Matahari Kita, Nilai Tambah Mereka: Ironi Ekspor Listrik Surya ke Singapura

- Minggu, 28 Desember 2025 | 06:40 WIB
Matahari Kita, Nilai Tambah Mereka: Ironi Ekspor Listrik Surya ke Singapura

Jual Listrik ke Singapura? Bego!

✍🏻 Erizeli Bandaro

Euforia transisi energi dan ekonomi hijau sedang ramai dibicarakan. Tapi, di tengah semua itu, Indonesia sepertinya terjebak lagi di persimpangan yang sama. Pertanyaannya, apakah kita benar-benar membangun masa depan? Atau jangan-jangan kita cuma mengulang pola lama: menjual sumber daya mentah dengan harga murah, lalu membeli kembali produk jadinya dengan harga selangit?

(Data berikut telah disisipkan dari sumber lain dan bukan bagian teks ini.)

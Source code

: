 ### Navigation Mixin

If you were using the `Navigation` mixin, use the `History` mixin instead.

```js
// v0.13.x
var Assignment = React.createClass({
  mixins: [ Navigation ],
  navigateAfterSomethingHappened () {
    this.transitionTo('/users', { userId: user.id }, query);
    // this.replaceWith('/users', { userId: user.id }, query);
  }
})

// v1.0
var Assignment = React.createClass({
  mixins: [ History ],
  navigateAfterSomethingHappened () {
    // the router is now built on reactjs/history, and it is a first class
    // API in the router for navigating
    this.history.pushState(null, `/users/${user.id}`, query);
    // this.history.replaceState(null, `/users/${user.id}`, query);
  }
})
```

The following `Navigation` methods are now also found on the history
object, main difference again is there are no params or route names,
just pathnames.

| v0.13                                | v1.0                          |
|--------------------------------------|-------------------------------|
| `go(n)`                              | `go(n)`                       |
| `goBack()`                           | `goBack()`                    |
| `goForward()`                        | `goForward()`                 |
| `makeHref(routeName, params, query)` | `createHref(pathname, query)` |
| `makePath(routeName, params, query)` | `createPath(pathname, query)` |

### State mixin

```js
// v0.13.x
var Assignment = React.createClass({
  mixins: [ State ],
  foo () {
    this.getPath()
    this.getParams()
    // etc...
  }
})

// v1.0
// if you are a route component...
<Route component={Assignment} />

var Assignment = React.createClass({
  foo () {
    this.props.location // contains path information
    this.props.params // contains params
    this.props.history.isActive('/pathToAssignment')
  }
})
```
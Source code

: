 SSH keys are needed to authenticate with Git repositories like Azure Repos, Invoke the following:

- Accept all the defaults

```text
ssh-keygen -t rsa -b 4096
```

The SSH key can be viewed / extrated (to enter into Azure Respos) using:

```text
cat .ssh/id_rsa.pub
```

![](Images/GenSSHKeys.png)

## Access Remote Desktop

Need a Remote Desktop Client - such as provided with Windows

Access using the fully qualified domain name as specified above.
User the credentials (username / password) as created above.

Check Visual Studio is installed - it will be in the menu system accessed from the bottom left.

Saya langsung mengernyit begitu mendengar kabar rencana ekspor listrik tenaga surya ke Singapura. Para pejabat dan pendukungnya menyebarkan narasi kebanggaan. Dulu impor BBM dari sana, kata mereka, sekarang giliran kita yang ekspor listrik. Mereka bilang ini game changer terdengar modern, visioner, dan tentu saja, ramah lingkungan.

Tapi, bagi saya, narasi itu justru menunjukkan sesuatu yang mengkhawatirkan. Seolah-olah pemerintah tidak paham betul bagaimana bisnis energi hijau ini sebenarnya berjalan. Atau, literasi bisnisnya yang memang kurang. Kalau bukan itu alasannya, ya mungkin ada motif lain. Bisa jadi ini soal kepentingan atau bahkan state capture.

Mengapa saya bilang begitu? Coba saya jabarkan dengan sederhana. Anda tidak perlu gelar profesor untuk memahaminya.

Dalam skema yang beredar, peran Indonesia cuma sebagai penyedia lahan, sinar matahari, dan infrastruktur dasar untuk pembangkit surya skala besar. Listrik yang dihasilkan lalu dialirkan lewat kabel bawah laut langsung ke Singapura.

Ini bukan karena Singapura tidak mampu membangun PLTS sendiri. Masalahnya, mereka tidak punya lahan. Wilayahnya sudah sangat padat. Jadi, satu-satunya jalan ya memanfaatkan lahan di Indonesia. Uang yang bicara. Singapura punya pusat keuangan, industri teknologi, dan pasar karbon yang mapan.

Lalu, apakah bisnis PLTS itu menggiurkan? Nyatanya tidak. Ekspor listrik adalah bisnis utilitas dengan margin tipis. Tingkat pengembalian investasinya cuma sekitar 6–10 persen, dengan kontrak mengikat sampai 25–30 tahun dan harga yang sudah ditetapkan dari awal.

Makanya Singapura mau kita yang bangun. Mereka paham betul. Sementara kita? Kita dapat apa? Listrik hijau yang kita kirim ke sana akan dikonversi menjadi green premium untuk data center, industri hi-tech, perdagangan karbon, dan reputasi ESG di mata dunia. Nilai tambahnya bisa ribuan kali lipat dibanding sekadar jualan listrik. Kok bisa?

Perlu dicatat, dalam ekonomi hijau, listrik bukan satu-satunya produk yang diperjualbelikan. Ada aset lain yang sering luput, seperti Renewable Energy Certificate (REC), hak penghitungan emisi, kredit karbon lintas batas, dan klaim net-zero perusahaan. Semua itu menjadi hak Singapura sebagai pengguna.

Nilai dari hal-hal itu sering kali setara, bahkan lebih tinggi, daripada harga listriknya sendiri.